Thursday Oct 9, 2014 #

3 PM

Run 56:00 [3] 10.3 km (5:26 / km)

This was a longer day than originally planned (from the travel point of view, not the running one), as my parents convinced me - not that I needed an awful lot of convincing - that Quebec City was very much worth going to, something which meant probably 300-400 kilometres more compared with my original plan of Montreal (I'll still pass by Montreal in the morning but won't spend any time there) - in turn meaning starting the day more or less at first light.
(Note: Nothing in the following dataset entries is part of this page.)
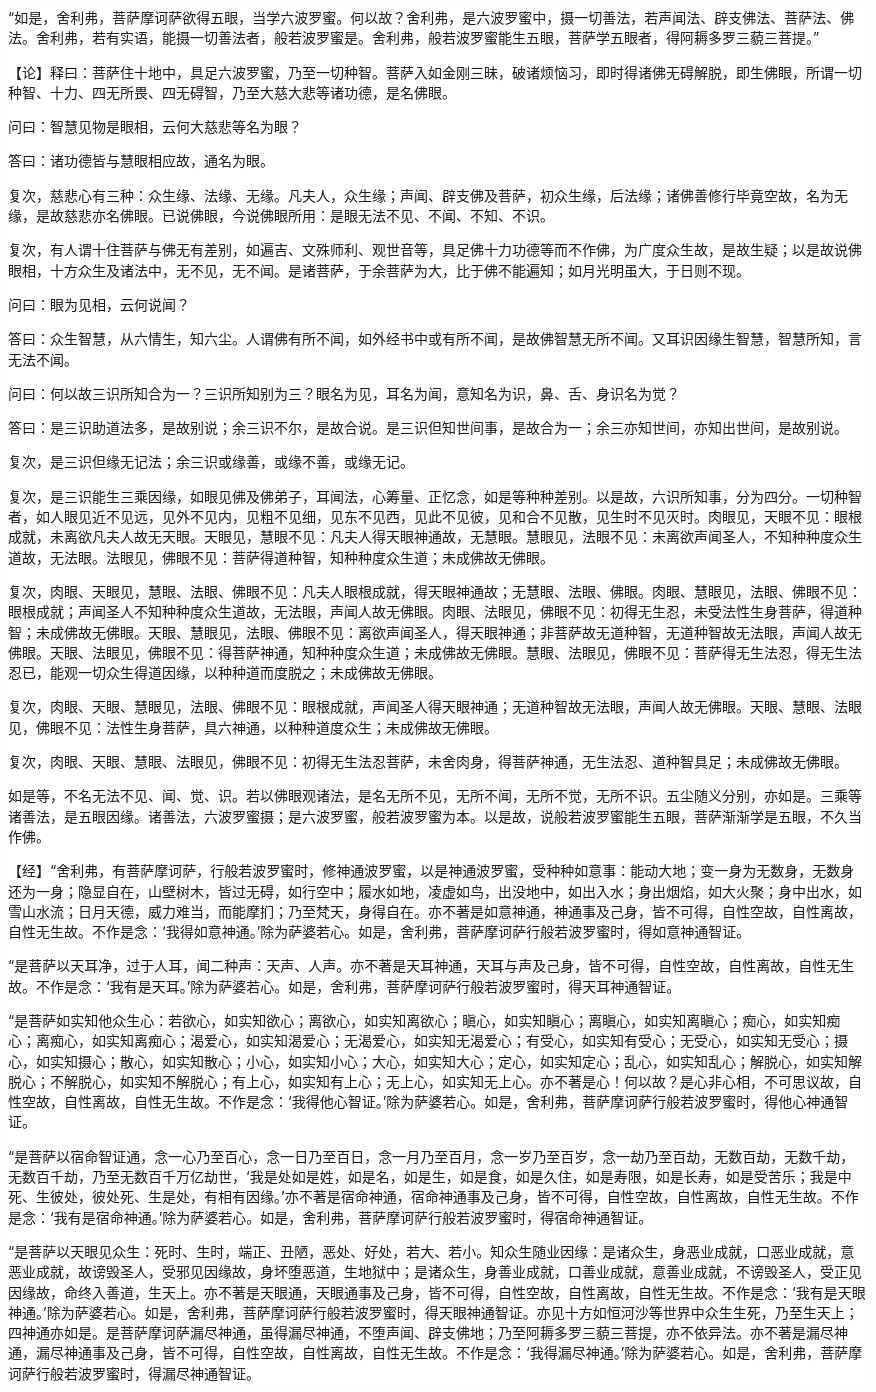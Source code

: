 “如是，舍利弗，菩萨摩诃萨欲得五眼，当学六波罗蜜。何以故？舍利弗，是六波罗蜜中，摄一切善法，若声闻法、辟支佛法、菩萨法、佛法。舍利弗，若有实语，能摄一切善法者，般若波罗蜜是。舍利弗，般若波罗蜜能生五眼，菩萨学五眼者，得阿耨多罗三藐三菩提。”　　

【论】释曰：菩萨住十地中，具足六波罗蜜，乃至一切种智。菩萨入如金刚三昧，破诸烦恼习，即时得诸佛无碍解脱，即生佛眼，所谓一切种智、十力、四无所畏、四无碍智，乃至大慈大悲等诸功德，是名佛眼。

问曰：智慧见物是眼相，云何大慈悲等名为眼？

答曰：诸功德皆与慧眼相应故，通名为眼。

复次，慈悲心有三种：众生缘、法缘、无缘。凡夫人，众生缘；声闻、辟支佛及菩萨，初众生缘，后法缘；诸佛善修行毕竟空故，名为无缘，是故慈悲亦名佛眼。已说佛眼，今说佛眼所用：是眼无法不见、不闻、不知、不识。

复次，有人谓十住菩萨与佛无有差别，如遍吉、文殊师利、观世音等，具足佛十力功德等而不作佛，为广度众生故，是故生疑；以是故说佛眼相，十方众生及诸法中，无不见，无不闻。是诸菩萨，于余菩萨为大，比于佛不能遍知；如月光明虽大，于日则不现。

问曰：眼为见相，云何说闻？

答曰：众生智慧，从六情生，知六尘。人谓佛有所不闻，如外经书中或有所不闻，是故佛智慧无所不闻。又耳识因缘生智慧，智慧所知，言无法不闻。

问曰：何以故三识所知合为一？三识所知别为三？眼名为见，耳名为闻，意知名为识，鼻、舌、身识名为觉？

答曰：是三识助道法多，是故别说；余三识不尔，是故合说。是三识但知世间事，是故合为一；余三亦知世间，亦知出世间，是故别说。

复次，是三识但缘无记法；余三识或缘善，或缘不善，或缘无记。

复次，是三识能生三乘因缘，如眼见佛及佛弟子，耳闻法，心筹量、正忆念，如是等种种差别。以是故，六识所知事，分为四分。一切种智者，如人眼见近不见远，见外不见内，见粗不见细，见东不见西，见此不见彼，见和合不见散，见生时不见灭时。肉眼见，天眼不见：眼根成就，未离欲凡夫人故无天眼。天眼见，慧眼不见：凡夫人得天眼神通故，无慧眼。慧眼见，法眼不见：未离欲声闻圣人，不知种种度众生道故，无法眼。法眼见，佛眼不见：菩萨得道种智，知种种度众生道；未成佛故无佛眼。

复次，肉眼、天眼见，慧眼、法眼、佛眼不见：凡夫人眼根成就，得天眼神通故；无慧眼、法眼、佛眼。肉眼、慧眼见，法眼、佛眼不见：眼根成就；声闻圣人不知种种度众生道故，无法眼，声闻人故无佛眼。肉眼、法眼见，佛眼不见：初得无生忍，未受法性生身菩萨，得道种智；未成佛故无佛眼。天眼、慧眼见，法眼、佛眼不见：离欲声闻圣人，得天眼神通；非菩萨故无道种智，无道种智故无法眼，声闻人故无佛眼。天眼、法眼见，佛眼不见：得菩萨神通，知种种度众生道；未成佛故无佛眼。慧眼、法眼见，佛眼不见：菩萨得无生法忍，得无生法忍已，能观一切众生得道因缘，以种种道而度脱之；未成佛故无佛眼。

复次，肉眼、天眼、慧眼见，法眼、佛眼不见：眼根成就，声闻圣人得天眼神通；无道种智故无法眼，声闻人故无佛眼。天眼、慧眼、法眼见，佛眼不见：法性生身菩萨，具六神通，以种种道度众生；未成佛故无佛眼。

复次，肉眼、天眼、慧眼、法眼见，佛眼不见：初得无生法忍菩萨，未舍肉身，得菩萨神通，无生法忍、道种智具足；未成佛故无佛眼。

如是等，不名无法不见、闻、觉、识。若以佛眼观诸法，是名无所不见，无所不闻，无所不觉，无所不识。五尘随义分别，亦如是。三乘等诸善法，是五眼因缘。诸善法，六波罗蜜摄；是六波罗蜜，般若波罗蜜为本。以是故，说般若波罗蜜能生五眼，菩萨渐渐学是五眼，不久当作佛。

【经】“舍利弗，有菩萨摩诃萨，行般若波罗蜜时，修神通波罗蜜，以是神通波罗蜜，受种种如意事：能动大地；变一身为无数身，无数身还为一身；隐显自在，山壁树木，皆过无碍，如行空中；履水如地，凌虚如鸟，出没地中，如出入水；身出烟焰，如大火聚；身中出水，如雪山水流；日月天德，威力难当，而能摩扪；乃至梵天，身得自在。亦不著是如意神通，神通事及己身，皆不可得，自性空故，自性离故，自性无生故。不作是念：‘我得如意神通。’除为萨婆若心。如是，舍利弗，菩萨摩诃萨行般若波罗蜜时，得如意神通智证。

“是菩萨以天耳净，过于人耳，闻二种声：天声、人声。亦不著是天耳神通，天耳与声及己身，皆不可得，自性空故，自性离故，自性无生故。不作是念：‘我有是天耳。’除为萨婆若心。如是，舍利弗，菩萨摩诃萨行般若波罗蜜时，得天耳神通智证。

“是菩萨如实知他众生心：若欲心，如实知欲心；离欲心，如实知离欲心；瞋心，如实知瞋心；离瞋心，如实知离瞋心；痴心，如实知痴心；离痴心，如实知离痴心；渴爱心，如实知渴爱心；无渴爱心，如实知无渴爱心；有受心，如实知有受心；无受心，如实知无受心；摄心，如实知摄心；散心，如实知散心；小心，如实知小心；大心，如实知大心；定心，如实知定心；乱心，如实知乱心；解脱心，如实知解脱心；不解脱心，如实知不解脱心；有上心，如实知有上心；无上心，如实知无上心。亦不著是心！何以故？是心非心相，不可思议故，自性空故，自性离故，自性无生故。不作是念：‘我得他心智证。’除为萨婆若心。如是，舍利弗，菩萨摩诃萨行般若波罗蜜时，得他心神通智证。

“是菩萨以宿命智证通，念一心乃至百心，念一日乃至百日，念一月乃至百月，念一岁乃至百岁，念一劫乃至百劫，无数百劫，无数千劫，无数百千劫，乃至无数百千万亿劫世，‘我是处如是姓，如是名，如是生，如是食，如是久住，如是寿限，如是长寿，如是受苦乐；我是中死、生彼处，彼处死、生是处，有相有因缘。’亦不著是宿命神通，宿命神通事及己身，皆不可得，自性空故，自性离故，自性无生故。不作是念：‘我有是宿命神通。’除为萨婆若心。如是，舍利弗，菩萨摩诃萨行般若波罗蜜时，得宿命神通智证。

“是菩萨以天眼见众生：死时、生时，端正、丑陋，恶处、好处，若大、若小。知众生随业因缘：是诸众生，身恶业成就，口恶业成就，意恶业成就，故谤毁圣人，受邪见因缘故，身坏堕恶道，生地狱中；是诸众生，身善业成就，口善业成就，意善业成就，不谤毁圣人，受正见因缘故，命终入善道，生天上。亦不著是天眼通，天眼通事及己身，皆不可得，自性空故，自性离故，自性无生故。不作是念：‘我有是天眼神通。’除为萨婆若心。如是，舍利弗，菩萨摩诃萨行般若波罗蜜时，得天眼神通智证。亦见十方如恒河沙等世界中众生生死，乃至生天上；四神通亦如是。是菩萨摩诃萨漏尽神通，虽得漏尽神通，不堕声闻、辟支佛地；乃至阿耨多罗三藐三菩提，亦不依异法。亦不著是漏尽神通，漏尽神通事及己身，皆不可得，自性空故，自性离故，自性无生故。不作是念：‘我得漏尽神通。’除为萨婆若心。如是，舍利弗，菩萨摩诃萨行般若波罗蜜时，得漏尽神通智证。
It was certainly well worth going to, and traversing the back roads of northern Maine as part of getting there was even more stellar for autumn colours than yesterday was (and not bad in the hills-and-lakes department either); the leaves are a bit past their best on the Canadian side.

The run was done in the mid-afternoon - I'd originally planned to do it when I first arrived in the city, but thought better of it on the grounds that (a) I was stiff after five hours in the car (apart from photo stops) and (b) I needed lunch, so instead ran after I'd spent a couple of hours wandering around and inside the old city walls. The conditions weren't as challenging as they were on the only previous occasion I've run in the province (the December 1989 run which is otherwise noted as my coldest ever run - minus 27 - ventured onto the Quebec side of the border for 10 minutes from its Ottawa start), but it was still cold and windy with occasional sleety rain. Headed out away from the city centre from a start near the citadel, ending up at the far end in what I suspect is one of Quebec City's posher suburbs (like equivalent suburbs in Melbourne, bearing occasional signs expressing the locals' non-enthusiasm about higher-density housing developments). Hard work at the start but better in the second half, though Achilles was a bit sore in the last couple of kilometres.
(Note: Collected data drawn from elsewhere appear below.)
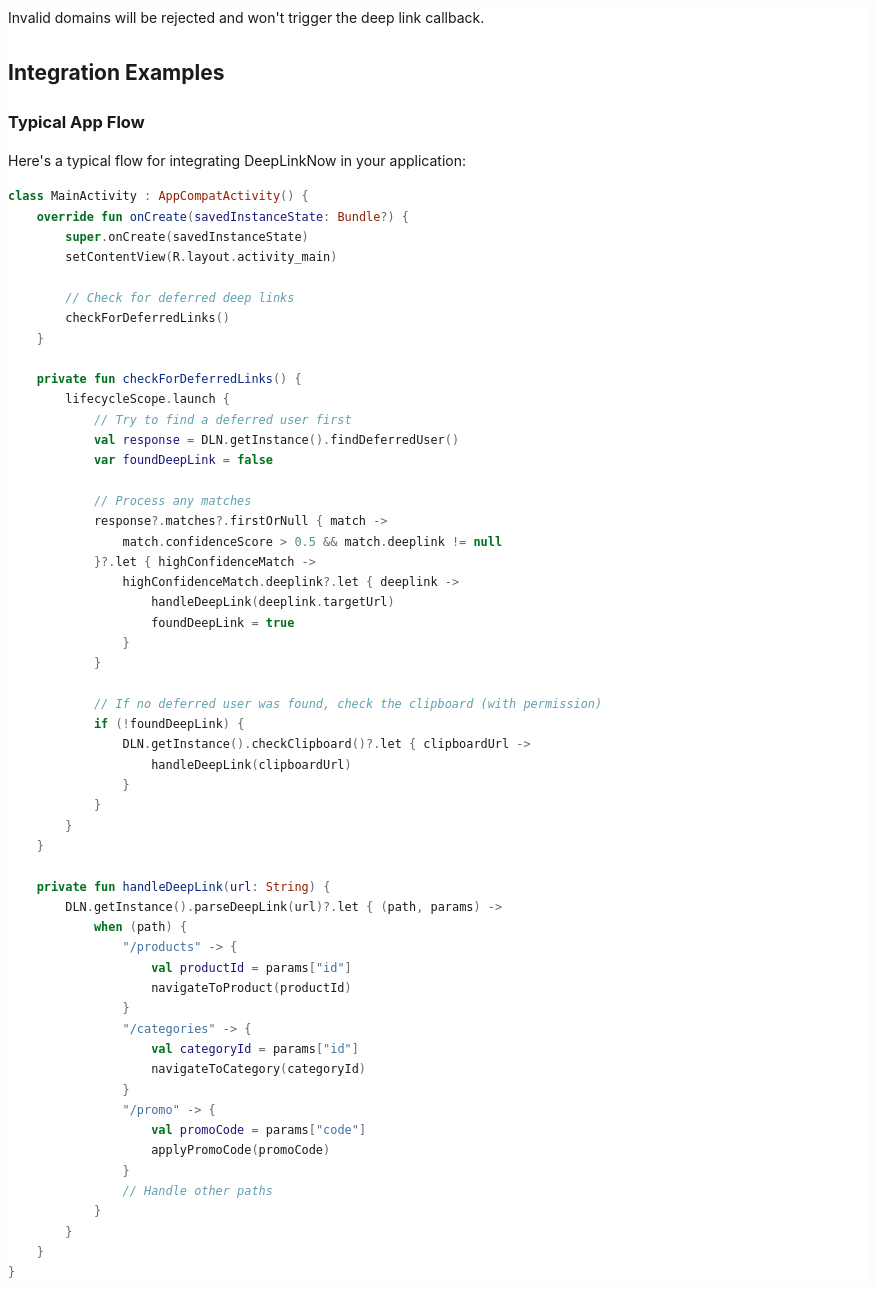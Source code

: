 Invalid domains will be rejected and won't trigger the deep link callback.

## Integration Examples

### Typical App Flow

Here's a typical flow for integrating DeepLinkNow in your application:

```kotlin
class MainActivity : AppCompatActivity() {
    override fun onCreate(savedInstanceState: Bundle?) {
        super.onCreate(savedInstanceState)
        setContentView(R.layout.activity_main)

        // Check for deferred deep links
        checkForDeferredLinks()
    }

    private fun checkForDeferredLinks() {
        lifecycleScope.launch {
            // Try to find a deferred user first
            val response = DLN.getInstance().findDeferredUser()
            var foundDeepLink = false

            // Process any matches
            response?.matches?.firstOrNull { match ->
                match.confidenceScore > 0.5 && match.deeplink != null
            }?.let { highConfidenceMatch ->
                highConfidenceMatch.deeplink?.let { deeplink ->
                    handleDeepLink(deeplink.targetUrl)
                    foundDeepLink = true
                }
            }

            // If no deferred user was found, check the clipboard (with permission)
            if (!foundDeepLink) {
                DLN.getInstance().checkClipboard()?.let { clipboardUrl ->
                    handleDeepLink(clipboardUrl)
                }
            }
        }
    }

    private fun handleDeepLink(url: String) {
        DLN.getInstance().parseDeepLink(url)?.let { (path, params) ->
            when (path) {
                "/products" -> {
                    val productId = params["id"]
                    navigateToProduct(productId)
                }
                "/categories" -> {
                    val categoryId = params["id"]
                    navigateToCategory(categoryId)
                }
                "/promo" -> {
                    val promoCode = params["code"]
                    applyPromoCode(promoCode)
                }
                // Handle other paths
            }
        }
    }
}
```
Pulled my limited French out of the pocket today but haven't really needed it (other than for politeness) - those I've dealt with have all spoken excellent English. (Somewhat to my surprise, you see some bilingual signs on the US side of the border too - not sure if this is for the benefit of visitors or whether there is a French-speaking community in northern Maine too).
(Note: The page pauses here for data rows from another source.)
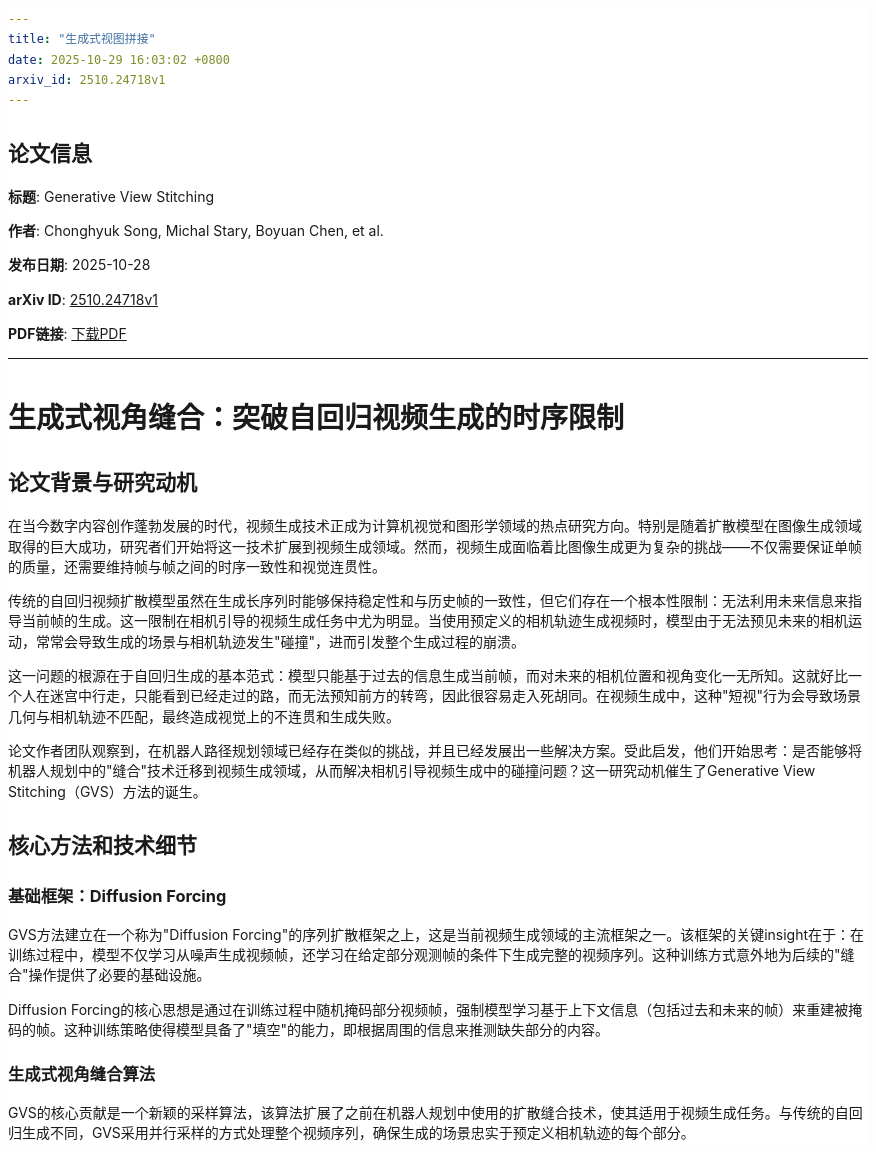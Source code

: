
 ```yaml
---
title: "生成式视图拼接"
date: 2025-10-29 16:03:02 +0800
arxiv_id: 2510.24718v1
---
```


## 论文信息

**标题**: Generative View Stitching

**作者**: Chonghyuk Song, Michal Stary, Boyuan Chen, et al.

**发布日期**: 2025-10-28

**arXiv ID**: [2510.24718v1](https://arxiv.org/abs/2510.24718v1)

**PDF链接**: [下载PDF](https://arxiv.org/pdf/2510.24718v1)

---


# 生成式视角缝合：突破自回归视频生成的时序限制

## 论文背景与研究动机

在当今数字内容创作蓬勃发展的时代，视频生成技术正成为计算机视觉和图形学领域的热点研究方向。特别是随着扩散模型在图像生成领域取得的巨大成功，研究者们开始将这一技术扩展到视频生成领域。然而，视频生成面临着比图像生成更为复杂的挑战——不仅需要保证单帧的质量，还需要维持帧与帧之间的时序一致性和视觉连贯性。

传统的自回归视频扩散模型虽然在生成长序列时能够保持稳定性和与历史帧的一致性，但它们存在一个根本性限制：无法利用未来信息来指导当前帧的生成。这一限制在相机引导的视频生成任务中尤为明显。当使用预定义的相机轨迹生成视频时，模型由于无法预见未来的相机运动，常常会导致生成的场景与相机轨迹发生"碰撞"，进而引发整个生成过程的崩溃。

这一问题的根源在于自回归生成的基本范式：模型只能基于过去的信息生成当前帧，而对未来的相机位置和视角变化一无所知。这就好比一个人在迷宫中行走，只能看到已经走过的路，而无法预知前方的转弯，因此很容易走入死胡同。在视频生成中，这种"短视"行为会导致场景几何与相机轨迹不匹配，最终造成视觉上的不连贯和生成失败。

论文作者团队观察到，在机器人路径规划领域已经存在类似的挑战，并且已经发展出一些解决方案。受此启发，他们开始思考：是否能够将机器人规划中的"缝合"技术迁移到视频生成领域，从而解决相机引导视频生成中的碰撞问题？这一研究动机催生了Generative View Stitching（GVS）方法的诞生。

## 核心方法和技术细节

### 基础框架：Diffusion Forcing

GVS方法建立在一个称为"Diffusion Forcing"的序列扩散框架之上，这是当前视频生成领域的主流框架之一。该框架的关键insight在于：在训练过程中，模型不仅学习从噪声生成视频帧，还学习在给定部分观测帧的条件下生成完整的视频序列。这种训练方式意外地为后续的"缝合"操作提供了必要的基础设施。

Diffusion Forcing的核心思想是通过在训练过程中随机掩码部分视频帧，强制模型学习基于上下文信息（包括过去和未来的帧）来重建被掩码的帧。这种训练策略使得模型具备了"填空"的能力，即根据周围的信息来推测缺失部分的内容。

### 生成式视角缝合算法

GVS的核心贡献是一个新颖的采样算法，该算法扩展了之前在机器人规划中使用的扩散缝合技术，使其适用于视频生成任务。与传统的自回归生成不同，GVS采用并行采样的方式处理整个视频序列，确保生成的场景忠实于预定义相机轨迹的每个部分。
Fossil fuels featured heavily in the round of election ads I mentioned yesterday (the alleged support of candidates for carbon pricing was a regular feature in attack ads, which are much more personal than their Australian equivalents). Other undesirable impacts of fossil fuels were on display today as my route took me through the small Quebec town whose centre was flattened by an oil tanker explosion last year (as it happens, this was in the news today because the coroner handed down his report yesterday).